For more than four decades, the developed world has been quietly beating cancer. The death rate, when adjusted for age, is falling rapidly, mainly owing to new treatments and big public efforts to stop people smoking. More awareness of bugs that can cause cancer, such as H-pylori in the stomach, have helped, too. In the US, for example, stomach cancer mortality was nine times lower in 2021 than it was in 1950.

- Martha Gill

But Britain may be missing out on the cancer revolution - or at least, it is being left behind. At the last count, we had more cancer deaths per person than any other G7 country. We do particularly badly when it comes to the deadliest sorts: for lung and stomach cancer, we rank 28th out of 33 countries with similar wealth and income levels; for brain cancer we are 25th and for liver cancer we are 21st.

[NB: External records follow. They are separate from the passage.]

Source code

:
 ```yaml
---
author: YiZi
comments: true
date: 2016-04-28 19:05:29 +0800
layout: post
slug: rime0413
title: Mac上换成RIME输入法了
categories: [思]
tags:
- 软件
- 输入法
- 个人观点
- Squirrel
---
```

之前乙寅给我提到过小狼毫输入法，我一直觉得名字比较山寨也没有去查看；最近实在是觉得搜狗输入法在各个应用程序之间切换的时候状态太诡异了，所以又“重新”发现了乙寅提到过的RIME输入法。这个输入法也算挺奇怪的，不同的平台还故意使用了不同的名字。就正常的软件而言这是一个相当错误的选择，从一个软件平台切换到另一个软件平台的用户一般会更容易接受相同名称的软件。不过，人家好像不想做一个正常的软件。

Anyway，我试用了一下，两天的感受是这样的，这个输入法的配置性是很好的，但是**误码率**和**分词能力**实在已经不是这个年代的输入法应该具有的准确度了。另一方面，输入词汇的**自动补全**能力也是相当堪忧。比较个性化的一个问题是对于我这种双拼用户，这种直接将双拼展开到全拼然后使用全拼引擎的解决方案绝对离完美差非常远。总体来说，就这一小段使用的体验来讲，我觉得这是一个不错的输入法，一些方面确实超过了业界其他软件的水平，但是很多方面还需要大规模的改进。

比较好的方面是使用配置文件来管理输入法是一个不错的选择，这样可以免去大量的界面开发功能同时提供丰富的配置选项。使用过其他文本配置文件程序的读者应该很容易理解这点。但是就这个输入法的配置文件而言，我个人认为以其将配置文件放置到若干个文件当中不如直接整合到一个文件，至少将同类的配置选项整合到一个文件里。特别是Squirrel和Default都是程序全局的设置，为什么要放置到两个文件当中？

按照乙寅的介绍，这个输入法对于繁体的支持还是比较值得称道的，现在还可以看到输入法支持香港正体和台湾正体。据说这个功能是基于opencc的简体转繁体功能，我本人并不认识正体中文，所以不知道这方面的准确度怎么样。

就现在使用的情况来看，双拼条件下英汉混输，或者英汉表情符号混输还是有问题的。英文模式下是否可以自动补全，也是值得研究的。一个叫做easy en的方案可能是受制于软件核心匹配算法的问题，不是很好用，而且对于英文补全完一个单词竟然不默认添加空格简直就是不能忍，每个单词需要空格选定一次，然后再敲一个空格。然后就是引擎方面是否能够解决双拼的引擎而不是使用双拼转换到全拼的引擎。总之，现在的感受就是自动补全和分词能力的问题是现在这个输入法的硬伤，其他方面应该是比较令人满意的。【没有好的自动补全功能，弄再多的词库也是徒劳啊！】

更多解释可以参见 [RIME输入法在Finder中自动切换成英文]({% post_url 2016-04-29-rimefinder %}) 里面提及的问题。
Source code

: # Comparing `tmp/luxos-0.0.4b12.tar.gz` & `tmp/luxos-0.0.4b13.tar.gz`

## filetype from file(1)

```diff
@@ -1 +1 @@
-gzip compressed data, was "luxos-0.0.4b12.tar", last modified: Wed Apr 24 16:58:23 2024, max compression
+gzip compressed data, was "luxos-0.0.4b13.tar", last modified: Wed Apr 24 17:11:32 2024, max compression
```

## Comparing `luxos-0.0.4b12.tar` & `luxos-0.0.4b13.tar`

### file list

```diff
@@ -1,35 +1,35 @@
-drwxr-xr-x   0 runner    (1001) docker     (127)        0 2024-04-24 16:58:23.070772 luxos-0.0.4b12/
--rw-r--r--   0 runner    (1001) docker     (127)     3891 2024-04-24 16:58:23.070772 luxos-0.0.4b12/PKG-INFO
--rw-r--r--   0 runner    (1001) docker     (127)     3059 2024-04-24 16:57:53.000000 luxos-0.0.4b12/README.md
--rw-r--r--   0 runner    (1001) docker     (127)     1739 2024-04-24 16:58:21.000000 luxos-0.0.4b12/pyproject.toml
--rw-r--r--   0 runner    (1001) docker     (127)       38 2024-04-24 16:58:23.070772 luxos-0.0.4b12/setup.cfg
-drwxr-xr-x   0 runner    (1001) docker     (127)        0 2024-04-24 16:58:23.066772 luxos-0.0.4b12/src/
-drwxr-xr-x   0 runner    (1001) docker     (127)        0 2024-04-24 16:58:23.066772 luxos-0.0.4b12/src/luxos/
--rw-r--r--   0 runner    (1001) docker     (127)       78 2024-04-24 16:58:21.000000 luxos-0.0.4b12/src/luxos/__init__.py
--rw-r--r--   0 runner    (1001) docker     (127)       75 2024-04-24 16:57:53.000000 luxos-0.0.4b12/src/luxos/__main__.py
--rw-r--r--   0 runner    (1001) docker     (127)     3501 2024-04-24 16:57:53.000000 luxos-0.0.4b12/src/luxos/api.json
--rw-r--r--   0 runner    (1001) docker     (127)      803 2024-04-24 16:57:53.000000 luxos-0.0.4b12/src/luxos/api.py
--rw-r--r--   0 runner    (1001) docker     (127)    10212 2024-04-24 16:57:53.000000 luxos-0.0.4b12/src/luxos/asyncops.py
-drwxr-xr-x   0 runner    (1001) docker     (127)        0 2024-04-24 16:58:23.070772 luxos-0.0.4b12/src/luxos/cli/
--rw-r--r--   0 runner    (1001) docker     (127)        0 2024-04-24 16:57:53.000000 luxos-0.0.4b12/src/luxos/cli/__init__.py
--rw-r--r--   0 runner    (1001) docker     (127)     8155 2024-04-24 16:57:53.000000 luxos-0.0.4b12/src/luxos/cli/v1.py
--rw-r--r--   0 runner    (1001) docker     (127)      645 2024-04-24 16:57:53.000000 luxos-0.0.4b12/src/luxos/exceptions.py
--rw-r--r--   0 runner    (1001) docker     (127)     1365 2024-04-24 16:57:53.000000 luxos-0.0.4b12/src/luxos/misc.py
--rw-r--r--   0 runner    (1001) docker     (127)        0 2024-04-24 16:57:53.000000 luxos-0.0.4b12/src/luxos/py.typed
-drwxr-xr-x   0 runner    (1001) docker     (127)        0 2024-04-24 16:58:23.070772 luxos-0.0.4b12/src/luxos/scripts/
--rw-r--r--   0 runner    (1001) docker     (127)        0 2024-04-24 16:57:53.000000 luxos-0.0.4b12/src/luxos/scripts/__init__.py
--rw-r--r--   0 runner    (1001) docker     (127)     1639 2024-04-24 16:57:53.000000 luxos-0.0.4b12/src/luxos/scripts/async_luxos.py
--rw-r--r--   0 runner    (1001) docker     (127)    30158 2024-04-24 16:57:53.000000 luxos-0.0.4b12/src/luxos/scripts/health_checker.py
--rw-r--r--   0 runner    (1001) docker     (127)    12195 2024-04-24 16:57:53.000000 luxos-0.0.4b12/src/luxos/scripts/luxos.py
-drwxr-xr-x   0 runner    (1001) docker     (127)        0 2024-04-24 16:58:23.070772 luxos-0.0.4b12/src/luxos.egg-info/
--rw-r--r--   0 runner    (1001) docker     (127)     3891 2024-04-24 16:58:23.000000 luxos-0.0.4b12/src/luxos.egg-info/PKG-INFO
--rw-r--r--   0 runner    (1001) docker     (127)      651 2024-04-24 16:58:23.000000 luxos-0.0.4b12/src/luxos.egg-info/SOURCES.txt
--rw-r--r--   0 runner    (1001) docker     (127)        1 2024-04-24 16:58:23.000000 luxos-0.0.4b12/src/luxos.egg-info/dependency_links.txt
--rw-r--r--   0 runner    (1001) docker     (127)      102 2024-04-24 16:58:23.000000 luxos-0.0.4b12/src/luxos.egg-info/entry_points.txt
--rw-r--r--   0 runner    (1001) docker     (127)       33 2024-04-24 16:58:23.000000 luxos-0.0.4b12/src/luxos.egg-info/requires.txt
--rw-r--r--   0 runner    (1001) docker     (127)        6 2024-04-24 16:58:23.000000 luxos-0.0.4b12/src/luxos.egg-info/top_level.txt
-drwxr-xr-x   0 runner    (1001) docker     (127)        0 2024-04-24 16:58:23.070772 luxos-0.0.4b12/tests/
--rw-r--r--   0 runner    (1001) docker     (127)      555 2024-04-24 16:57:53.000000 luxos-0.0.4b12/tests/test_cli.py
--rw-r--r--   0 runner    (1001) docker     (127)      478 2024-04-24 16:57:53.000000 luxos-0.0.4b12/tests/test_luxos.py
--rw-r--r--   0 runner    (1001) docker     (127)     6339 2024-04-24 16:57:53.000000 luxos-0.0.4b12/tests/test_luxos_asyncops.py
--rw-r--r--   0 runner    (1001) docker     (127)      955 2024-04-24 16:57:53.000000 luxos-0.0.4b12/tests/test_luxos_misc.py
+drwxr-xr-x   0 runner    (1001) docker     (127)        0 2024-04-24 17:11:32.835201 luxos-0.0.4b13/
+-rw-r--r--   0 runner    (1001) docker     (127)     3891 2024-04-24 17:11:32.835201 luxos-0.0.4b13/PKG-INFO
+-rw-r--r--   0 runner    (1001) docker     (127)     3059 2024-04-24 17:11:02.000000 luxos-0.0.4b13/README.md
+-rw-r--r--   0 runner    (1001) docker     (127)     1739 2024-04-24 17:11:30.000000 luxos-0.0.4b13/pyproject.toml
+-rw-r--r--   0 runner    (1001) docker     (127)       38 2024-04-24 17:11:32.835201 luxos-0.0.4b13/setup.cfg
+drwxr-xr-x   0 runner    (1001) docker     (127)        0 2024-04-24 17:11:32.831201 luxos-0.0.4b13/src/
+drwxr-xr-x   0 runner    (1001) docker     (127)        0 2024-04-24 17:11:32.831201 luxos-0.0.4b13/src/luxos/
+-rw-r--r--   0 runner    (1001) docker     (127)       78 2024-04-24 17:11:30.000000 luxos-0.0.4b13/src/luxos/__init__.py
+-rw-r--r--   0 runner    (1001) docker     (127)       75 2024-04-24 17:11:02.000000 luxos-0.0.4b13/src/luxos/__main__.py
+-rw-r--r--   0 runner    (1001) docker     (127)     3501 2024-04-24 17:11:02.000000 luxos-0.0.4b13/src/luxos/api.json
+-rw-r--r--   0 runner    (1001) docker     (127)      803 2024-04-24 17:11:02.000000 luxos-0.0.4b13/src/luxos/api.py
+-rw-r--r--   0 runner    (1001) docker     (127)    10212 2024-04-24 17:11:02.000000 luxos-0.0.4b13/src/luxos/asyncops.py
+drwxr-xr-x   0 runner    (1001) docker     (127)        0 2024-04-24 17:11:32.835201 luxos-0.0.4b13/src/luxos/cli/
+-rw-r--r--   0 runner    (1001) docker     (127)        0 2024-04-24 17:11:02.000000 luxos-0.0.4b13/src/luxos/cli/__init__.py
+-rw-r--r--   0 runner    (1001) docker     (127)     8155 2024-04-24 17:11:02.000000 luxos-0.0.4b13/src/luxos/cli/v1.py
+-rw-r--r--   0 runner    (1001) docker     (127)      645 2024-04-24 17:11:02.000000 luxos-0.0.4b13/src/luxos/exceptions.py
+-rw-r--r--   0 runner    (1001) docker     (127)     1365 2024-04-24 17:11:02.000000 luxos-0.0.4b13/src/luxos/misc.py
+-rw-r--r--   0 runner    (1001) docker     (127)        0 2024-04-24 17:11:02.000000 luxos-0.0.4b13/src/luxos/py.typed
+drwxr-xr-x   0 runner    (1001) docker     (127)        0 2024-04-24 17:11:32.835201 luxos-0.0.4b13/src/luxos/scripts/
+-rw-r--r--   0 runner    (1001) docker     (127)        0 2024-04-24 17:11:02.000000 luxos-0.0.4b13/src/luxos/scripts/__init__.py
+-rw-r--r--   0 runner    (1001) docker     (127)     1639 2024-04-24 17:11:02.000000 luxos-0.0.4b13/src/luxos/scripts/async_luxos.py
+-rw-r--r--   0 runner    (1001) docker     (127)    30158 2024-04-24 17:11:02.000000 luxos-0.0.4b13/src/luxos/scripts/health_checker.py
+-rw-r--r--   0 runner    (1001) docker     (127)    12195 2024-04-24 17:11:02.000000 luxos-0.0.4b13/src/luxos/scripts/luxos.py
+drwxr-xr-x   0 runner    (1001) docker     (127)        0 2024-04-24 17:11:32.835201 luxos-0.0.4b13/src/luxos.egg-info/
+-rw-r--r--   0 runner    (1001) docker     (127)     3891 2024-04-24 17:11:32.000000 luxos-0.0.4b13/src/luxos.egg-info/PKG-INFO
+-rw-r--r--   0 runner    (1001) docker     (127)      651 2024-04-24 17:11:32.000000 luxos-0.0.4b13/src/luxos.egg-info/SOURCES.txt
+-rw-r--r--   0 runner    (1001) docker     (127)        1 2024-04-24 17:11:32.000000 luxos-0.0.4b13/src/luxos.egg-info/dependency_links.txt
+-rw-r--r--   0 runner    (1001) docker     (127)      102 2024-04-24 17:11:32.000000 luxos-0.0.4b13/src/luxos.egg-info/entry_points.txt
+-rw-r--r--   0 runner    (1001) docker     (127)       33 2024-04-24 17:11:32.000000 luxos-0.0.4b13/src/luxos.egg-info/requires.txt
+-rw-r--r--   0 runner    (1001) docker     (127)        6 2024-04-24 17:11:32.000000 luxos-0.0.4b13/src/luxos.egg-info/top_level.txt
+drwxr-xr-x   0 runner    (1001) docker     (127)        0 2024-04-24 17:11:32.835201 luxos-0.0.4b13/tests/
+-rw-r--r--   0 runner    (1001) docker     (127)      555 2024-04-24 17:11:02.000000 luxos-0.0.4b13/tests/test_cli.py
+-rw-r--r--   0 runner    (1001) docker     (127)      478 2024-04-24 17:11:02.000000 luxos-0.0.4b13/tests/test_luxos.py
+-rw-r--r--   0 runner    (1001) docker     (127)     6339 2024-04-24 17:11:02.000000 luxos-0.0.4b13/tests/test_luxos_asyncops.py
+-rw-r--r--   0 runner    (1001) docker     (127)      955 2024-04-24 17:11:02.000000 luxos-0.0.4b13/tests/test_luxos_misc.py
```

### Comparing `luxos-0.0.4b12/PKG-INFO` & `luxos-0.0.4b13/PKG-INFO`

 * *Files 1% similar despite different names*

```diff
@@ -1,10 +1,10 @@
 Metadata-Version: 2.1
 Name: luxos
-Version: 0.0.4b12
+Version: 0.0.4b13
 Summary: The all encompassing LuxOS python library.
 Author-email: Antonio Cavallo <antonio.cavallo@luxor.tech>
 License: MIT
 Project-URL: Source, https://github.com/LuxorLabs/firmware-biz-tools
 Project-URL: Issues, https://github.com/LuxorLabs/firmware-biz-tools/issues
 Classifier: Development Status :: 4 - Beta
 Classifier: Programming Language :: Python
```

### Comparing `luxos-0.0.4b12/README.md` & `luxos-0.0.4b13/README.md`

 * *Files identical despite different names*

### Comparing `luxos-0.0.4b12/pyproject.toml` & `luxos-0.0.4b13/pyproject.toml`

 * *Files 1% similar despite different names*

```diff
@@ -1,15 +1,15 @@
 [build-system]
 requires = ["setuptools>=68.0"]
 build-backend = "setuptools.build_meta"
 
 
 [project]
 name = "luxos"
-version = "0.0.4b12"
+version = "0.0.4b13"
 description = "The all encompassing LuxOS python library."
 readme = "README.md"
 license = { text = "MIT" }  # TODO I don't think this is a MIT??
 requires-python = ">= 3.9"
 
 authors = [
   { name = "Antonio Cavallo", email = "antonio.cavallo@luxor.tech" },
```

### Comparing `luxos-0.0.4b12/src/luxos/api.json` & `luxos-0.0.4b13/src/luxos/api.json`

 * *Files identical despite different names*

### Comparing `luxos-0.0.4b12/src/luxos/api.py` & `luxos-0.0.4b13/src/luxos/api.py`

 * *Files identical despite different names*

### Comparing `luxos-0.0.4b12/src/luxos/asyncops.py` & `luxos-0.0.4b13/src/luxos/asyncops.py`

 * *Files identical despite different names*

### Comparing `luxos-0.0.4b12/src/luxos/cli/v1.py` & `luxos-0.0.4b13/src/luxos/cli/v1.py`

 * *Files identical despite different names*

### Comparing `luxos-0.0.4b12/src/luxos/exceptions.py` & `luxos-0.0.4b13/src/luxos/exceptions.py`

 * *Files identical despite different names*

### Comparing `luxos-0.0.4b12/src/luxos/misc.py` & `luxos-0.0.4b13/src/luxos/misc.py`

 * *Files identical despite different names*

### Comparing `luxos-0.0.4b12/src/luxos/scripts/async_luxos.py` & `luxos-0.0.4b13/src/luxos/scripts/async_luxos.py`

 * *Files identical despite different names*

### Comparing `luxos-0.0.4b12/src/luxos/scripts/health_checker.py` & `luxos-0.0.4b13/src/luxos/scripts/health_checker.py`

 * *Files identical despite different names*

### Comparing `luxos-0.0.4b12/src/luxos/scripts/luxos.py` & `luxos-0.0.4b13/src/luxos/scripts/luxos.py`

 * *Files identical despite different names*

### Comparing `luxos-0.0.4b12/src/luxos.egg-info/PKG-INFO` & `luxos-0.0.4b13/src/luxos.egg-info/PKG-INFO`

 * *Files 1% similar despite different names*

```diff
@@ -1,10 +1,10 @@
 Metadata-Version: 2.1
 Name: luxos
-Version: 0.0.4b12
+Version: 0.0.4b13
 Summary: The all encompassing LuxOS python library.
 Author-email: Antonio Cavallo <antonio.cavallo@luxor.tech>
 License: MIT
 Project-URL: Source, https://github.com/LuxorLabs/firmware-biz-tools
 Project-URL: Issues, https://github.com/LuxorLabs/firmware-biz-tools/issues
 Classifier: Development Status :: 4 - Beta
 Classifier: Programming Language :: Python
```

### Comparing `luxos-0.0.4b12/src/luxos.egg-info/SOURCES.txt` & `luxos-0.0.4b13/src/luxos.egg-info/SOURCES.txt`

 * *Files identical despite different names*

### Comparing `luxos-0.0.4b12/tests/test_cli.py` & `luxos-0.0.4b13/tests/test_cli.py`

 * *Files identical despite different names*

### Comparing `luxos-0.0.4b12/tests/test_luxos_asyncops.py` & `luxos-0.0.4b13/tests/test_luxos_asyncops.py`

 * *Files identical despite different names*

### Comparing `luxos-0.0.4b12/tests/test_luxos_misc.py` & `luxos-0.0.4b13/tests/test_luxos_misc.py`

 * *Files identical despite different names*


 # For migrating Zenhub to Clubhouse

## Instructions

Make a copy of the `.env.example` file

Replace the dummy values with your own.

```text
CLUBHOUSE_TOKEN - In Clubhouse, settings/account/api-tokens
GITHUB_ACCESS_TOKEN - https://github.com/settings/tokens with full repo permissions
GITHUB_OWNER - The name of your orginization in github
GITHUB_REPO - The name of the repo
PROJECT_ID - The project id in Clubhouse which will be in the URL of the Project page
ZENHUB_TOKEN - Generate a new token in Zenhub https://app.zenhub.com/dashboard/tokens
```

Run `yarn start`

And things are due to get worse. A new paper from the London School of Hygiene and Tropical Medicine finds that the increase in cancer survival is slowing for all cancers in England and Wales. Last week, too, we heard that by 2040 more than 6m cancer cases could be diagnosed in England, double the rate of the 1970s.

It may be tempting to think we can solve this problem with hi-tech ideas - investing in screenings, or wonder drugs. The health secretary, Wes Streeting, has talked of a national screening programme. But that may not do much in reality. It would be impractical to screen everyone for every cancer they could get - there are far better uses for NHS funds. In fact, most cancers are detected not through routine checks but when a patient goes to their GP with symptoms that get them an urgent referral.